On 11/03/14 10:08, Mateusz Guzik wrote:
On Mon, Nov 03, 2014 at 04:21:02PM +0800, Julian Elischer wrote:
On 11/3/14, 3:46 PM, Mateusz Guzik wrote:
Author: mjg
Date: Mon Nov 3 07:46:51 2014
New Revision: 274017
URL: https://svnweb.freebsd.org/changeset/base/274017
Log:
Provide an on-stack temporary buffer for small ioctl requests.
I'm not sure I like this. We don't know how many more levels
of stack may be needed.
I know that machines are getting faster with more memory,
but the current move towards bloating out the
worries me. we started out with a single page of stack (SHARED
with the U-area!). I think we are now at several pages.. I forget, is
it 8?
I'm open to being persuaded but I think we need to have a discussion
about stack usage. We used to say that anything greater that, say
64 bytes should probably be allocated.
Depends on the arch, 2 on arm and mips, 4 on the rest. Roughly speaking.

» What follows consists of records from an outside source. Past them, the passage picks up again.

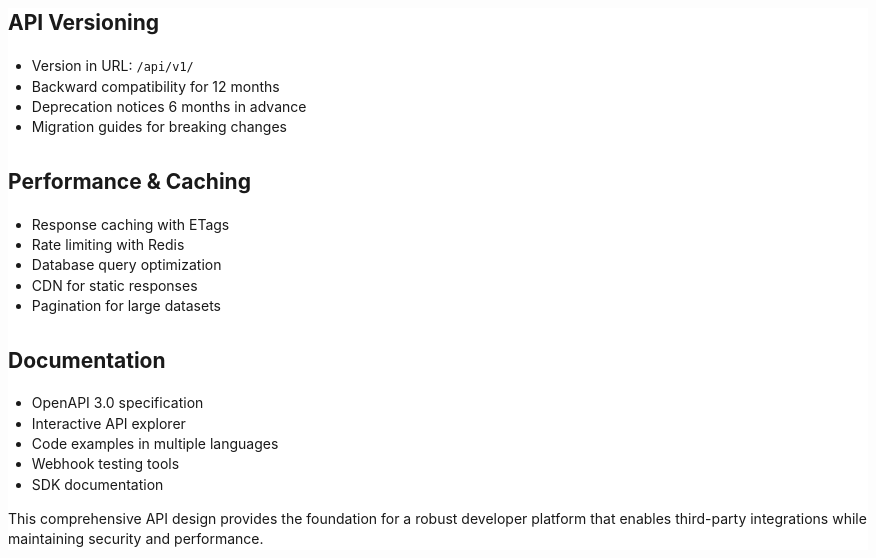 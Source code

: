 ## API Versioning
- Version in URL: `/api/v1/`
- Backward compatibility for 12 months
- Deprecation notices 6 months in advance
- Migration guides for breaking changes

## Performance & Caching
- Response caching with ETags
- Rate limiting with Redis
- Database query optimization
- CDN for static responses
- Pagination for large datasets

## Documentation
- OpenAPI 3.0 specification
- Interactive API explorer
- Code examples in multiple languages
- Webhook testing tools
- SDK documentation

This comprehensive API design provides the foundation for a robust developer platform that enables third-party integrations while maintaining security and performance. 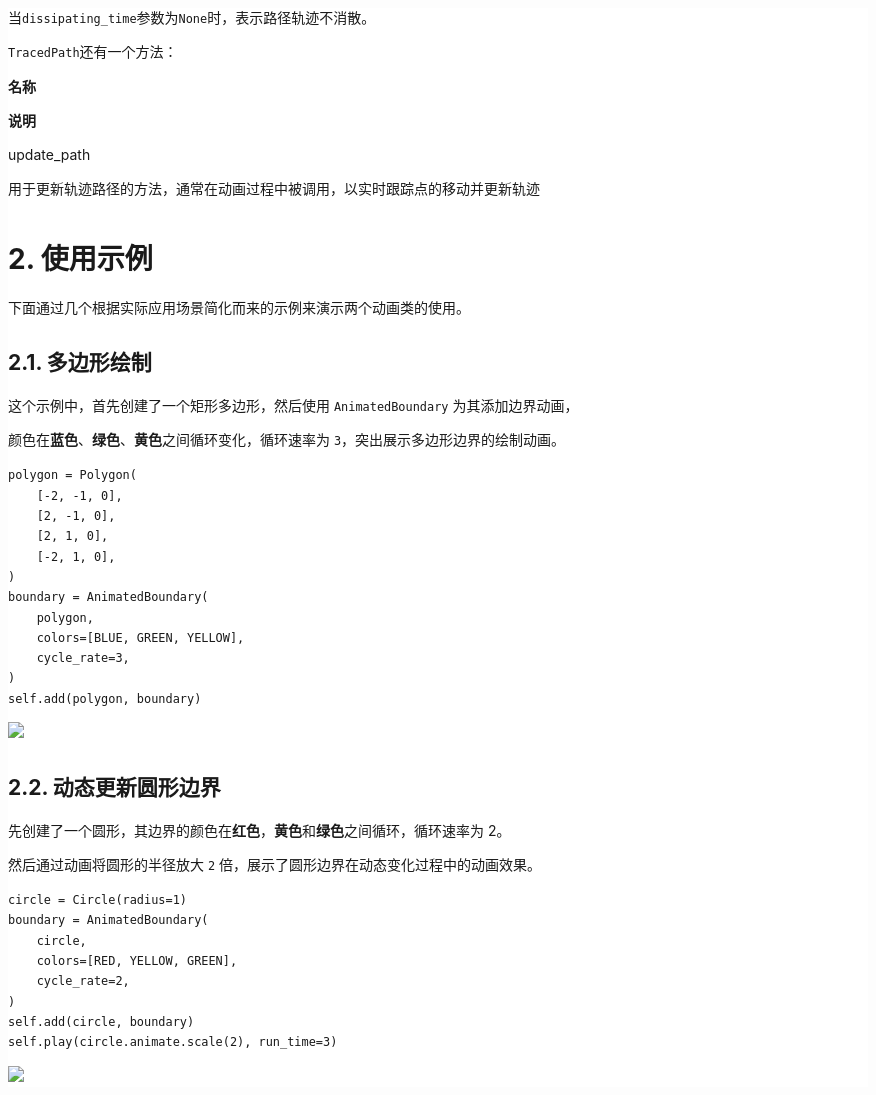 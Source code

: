 当`dissipating_time`参数为`None`时，表示路径轨迹不消散。

`TracedPath`还有一个方法：

**名称**

**说明**

update\_path

用于更新轨迹路径的方法，通常在动画过程中被调用，以实时跟踪点的移动并更新轨迹

2\. 使用示例
========

下面通过几个根据实际应用场景简化而来的示例来演示两个动画类的使用。

2.1. 多边形绘制
----------

这个示例中，首先创建了一个矩形多边形，然后使用 `AnimatedBoundary` 为其添加边界动画，

颜色在**蓝色**、**绿色**、**黄色**之间循环变化，循环速率为 `3`，突出展示多边形边界的绘制动画。

    polygon = Polygon(
        [-2, -1, 0],
        [2, -1, 0],
        [2, 1, 0],
        [-2, 1, 0],
    )
    boundary = AnimatedBoundary(
        polygon,
        colors=[BLUE, GREEN, YELLOW],
        cycle_rate=3,
    )
    self.add(polygon, boundary)
    

![](https://img2024.cnblogs.com/blog/83005/202501/83005-20250102153444441-1055785440.gif)

2.2. 动态更新圆形边界
-------------

先创建了一个圆形，其边界的颜色在**红色**，**黄色**和**绿色**之间循环，循环速率为 2。

然后通过动画将圆形的半径放大 `2` 倍，展示了圆形边界在动态变化过程中的动画效果。

    circle = Circle(radius=1)
    boundary = AnimatedBoundary(
        circle,
        colors=[RED, YELLOW, GREEN],
        cycle_rate=2,
    )
    self.add(circle, boundary)
    self.play(circle.animate.scale(2), run_time=3)
    

![](https://img2024.cnblogs.com/blog/83005/202501/83005-20250102153444475-1095315189.gif)
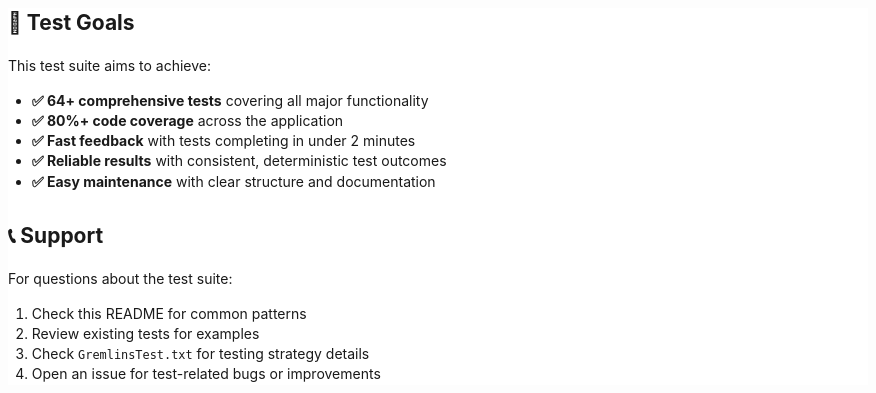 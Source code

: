 ## 🎯 Test Goals

This test suite aims to achieve:

- **✅ 64+ comprehensive tests** covering all major functionality
- **✅ 80%+ code coverage** across the application
- **✅ Fast feedback** with tests completing in under 2 minutes
- **✅ Reliable results** with consistent, deterministic test outcomes
- **✅ Easy maintenance** with clear structure and documentation

## 📞 Support

For questions about the test suite:

1. Check this README for common patterns
2. Review existing tests for examples
3. Check `GremlinsTest.txt` for testing strategy details
4. Open an issue for test-related bugs or improvements
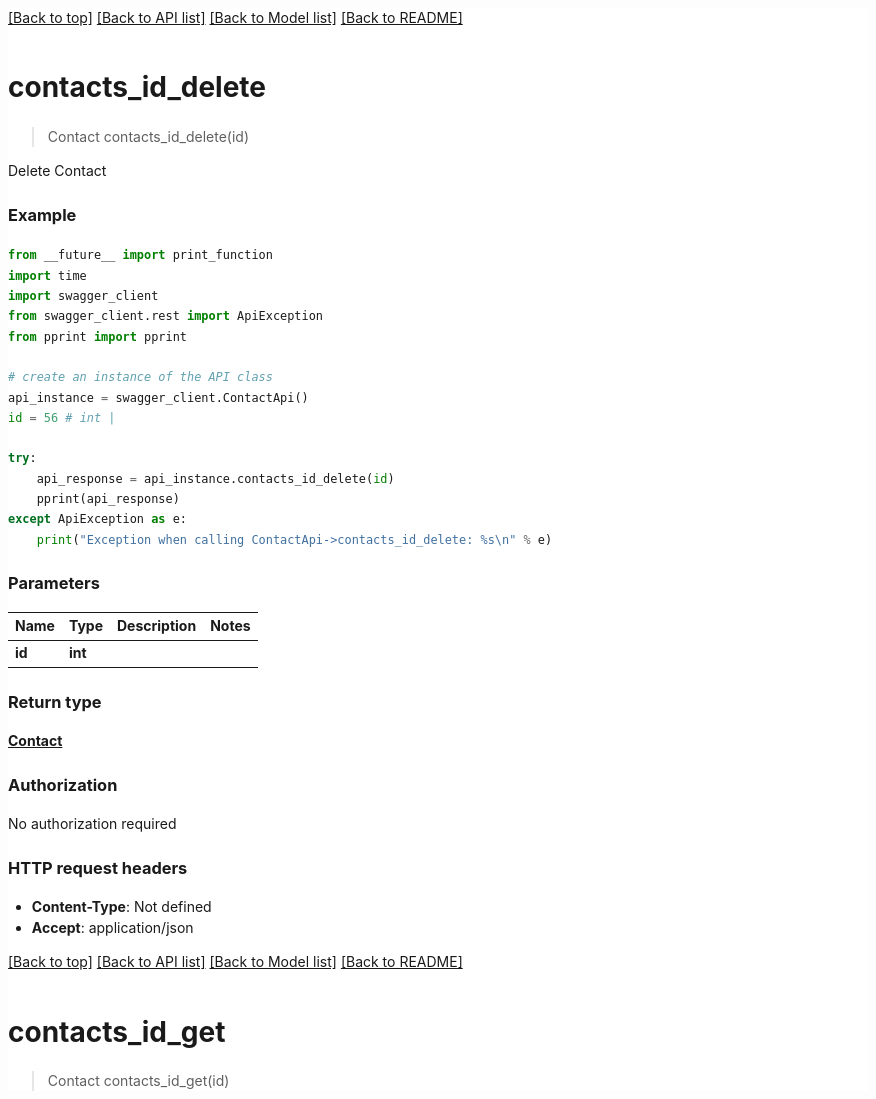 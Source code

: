 [[Back to top]](#) [[Back to API list]](../README.md#documentation-for-api-endpoints) [[Back to Model list]](../README.md#documentation-for-models) [[Back to README]](../README.md)

# **contacts_id_delete**
> Contact contacts_id_delete(id)



Delete Contact

### Example
```python
from __future__ import print_function
import time
import swagger_client
from swagger_client.rest import ApiException
from pprint import pprint

# create an instance of the API class
api_instance = swagger_client.ContactApi()
id = 56 # int | 

try:
    api_response = api_instance.contacts_id_delete(id)
    pprint(api_response)
except ApiException as e:
    print("Exception when calling ContactApi->contacts_id_delete: %s\n" % e)
```

### Parameters

Name | Type | Description  | Notes
------------- | ------------- | ------------- | -------------
 **id** | **int**|  | 

### Return type

[**Contact**](Contact.md)

### Authorization

No authorization required

### HTTP request headers

 - **Content-Type**: Not defined
 - **Accept**: application/json

[[Back to top]](#) [[Back to API list]](../README.md#documentation-for-api-endpoints) [[Back to Model list]](../README.md#documentation-for-models) [[Back to README]](../README.md)

# **contacts_id_get**
> Contact contacts_id_get(id)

If 128 in ioctl is really such a big concern I'm happy to make it
smaller, but I do prefer to have a buffer covering some stuff.
Just booting the system gives:
size occurences
4 118
8 60
16 3
20 8
24 33
32 127
36 8
40 16
44 268
48 278
68 1
72 31
80 8
192 1
236 55
256 1
288 22
817 8
Building the kernel gives me over 38000 occurences of size 44 (separate question
is what is that ioctl and is it really necessary to call it).
That said, maybe 128 was indeed too big. 64 sounds like a nice round number to
me.
Hi,
64 will work for USB and CUSE4BSD too, which cause thousands of such
small memory allocations inside IOCTLs when streaming TV and such.
Mateusz: Maybe you have a USB device laying around? Goto
src/tools/tools/usbtest, build and install, select a USB device and run
the string descriptor test (not harmful). Then watch the memory statistics!